Your output is to consist only of the line containing "of him through" and the lines after it, through the end of the data, reproduced exactly.

*** Opening of Exercise data ***

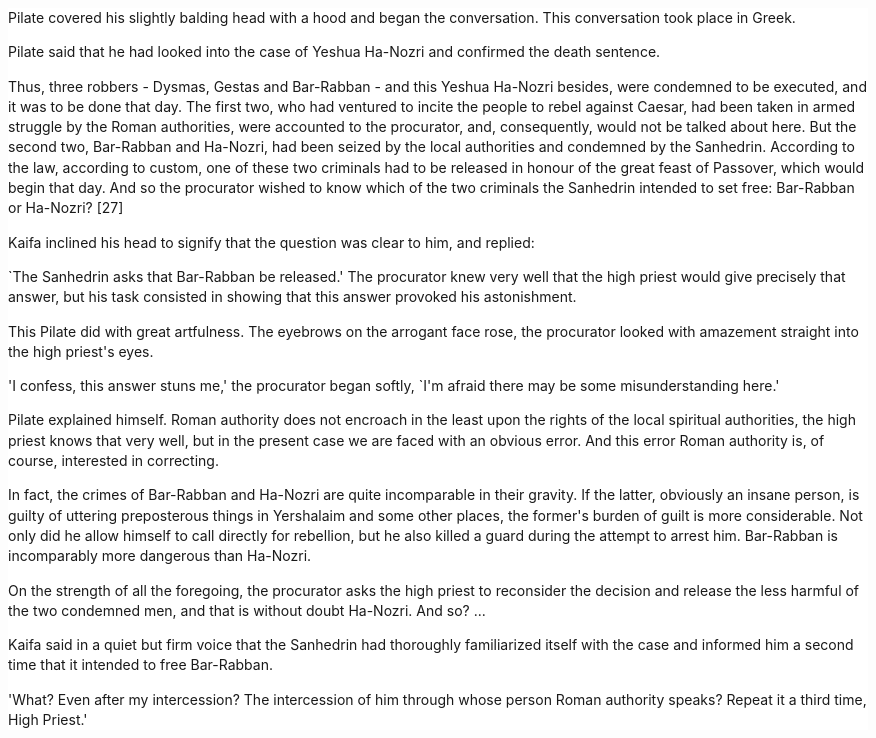 Pilate covered his slightly balding head with a hood and began the
conversation. This conversation took place in Greek.

Pilate said that he had looked into the case of Yeshua Ha-Nozri and
confirmed the death sentence.

Thus, three robbers - Dysmas, Gestas and Bar-Rabban - and this Yeshua
Ha-Nozri besides, were condemned to be executed, and it was to be done
that day. The first two, who had ventured to incite the people to rebel
against Caesar, had been taken in armed struggle by the Roman
authorities, were accounted to the procurator, and, consequently, would
not be talked about here. But the second two, Bar-Rabban and Ha-Nozri,
had been seized by the local authorities and condemned by the Sanhedrin.
According to the law, according to custom, one of these two criminals
had to be released in honour of the great feast of Passover, which would
begin that day. And so the procurator wished to know which of the two
criminals the Sanhedrin intended to set free: Bar-Rabban or Ha-Nozri?
\[27\]

Kaifa inclined his head to signify that the question was clear to him,
and replied:

\`The Sanhedrin asks that Bar-Rabban be released.\' The procurator knew
very well that the high priest would give precisely that answer, but his
task consisted in showing that this answer provoked his astonishment.

This Pilate did with great artfulness. The eyebrows on the arrogant face
rose, the procurator looked with amazement straight into the high
priest\'s eyes.

\'I confess, this answer stuns me,\' the procurator began softly, \`I\'m
afraid there may be some misunderstanding here.\'

Pilate explained himself. Roman authority does not encroach in the least
upon the rights of the local spiritual authorities, the high priest
knows that very well, but in the present case we are faced with an
obvious error. And this error Roman authority is, of course, interested
in correcting.

In fact, the crimes of Bar-Rabban and Ha-Nozri are quite incomparable in
their gravity. If the latter, obviously an insane person, is guilty of
uttering preposterous things in Yershalaim and some other places, the
former\'s burden of guilt is more considerable. Not only did he allow
himself to call directly for rebellion, but he also killed a guard
during the attempt to arrest him. Bar-Rabban is incomparably more
dangerous than Ha-Nozri.

On the strength of all the foregoing, the procurator asks the high
priest to reconsider the decision and release the less harmful of the
two condemned men, and that is without doubt Ha-Nozri. And so? \...

Kaifa said in a quiet but firm voice that the Sanhedrin had thoroughly
familiarized itself with the case and informed him a second time that it
intended to free Bar-Rabban.

\'What? Even after my intercession? The intercession of him through
whose person Roman authority speaks? Repeat it a third time, High
Priest.\'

*** Close of Exercise data ***

▸ **Response to the task**:
\'What? Even after my intercession? The intercession of him through
whose person Roman authority speaks? Repeat it a third time, High
Priest.\'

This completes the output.